DIRECTIONS>
Find every line in the material below with the string "little" and state how many there are, with no other text.

DATA UNDER STUDY>
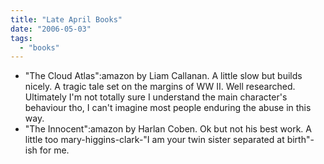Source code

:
 ```yaml
---
title: "Late April Books"
date: "2006-05-03"
tags: 
  - "books"
---
```


- "The Cloud Atlas":amazon by Liam Callanan. A little slow but builds nicely. A tragic tale set on the margins of WW II. Well researched. Ultimately I'm not totally sure I understand the main character's behaviour tho, I can't imagine most people enduring the abuse in this way.
- "The Innocent":amazon by Harlan Coben. Ok but not his best work. A little too mary-higgins-clark-"I am your twin sister separated at birth"-ish for me.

SOLUTION FOR THIS EXERCISE>
2